*** SOURCE DATA ***

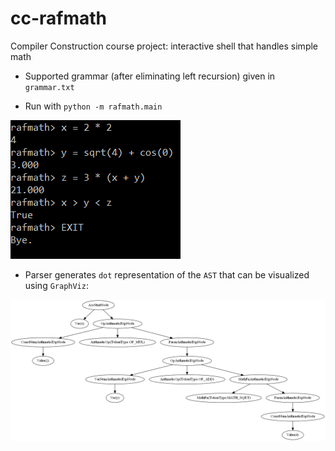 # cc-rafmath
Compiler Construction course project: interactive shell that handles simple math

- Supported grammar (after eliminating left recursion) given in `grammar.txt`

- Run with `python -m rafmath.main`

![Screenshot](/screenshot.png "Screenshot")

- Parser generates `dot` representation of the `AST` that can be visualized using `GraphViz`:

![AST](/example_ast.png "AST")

*** End of SOURCE DATA ***

Bring together each line above where the string "that" turns up.

Compiler Construction course project: interactive shell that handles simple math
- Parser generates `dot` representation of the `AST` that can be visualized using `GraphViz`:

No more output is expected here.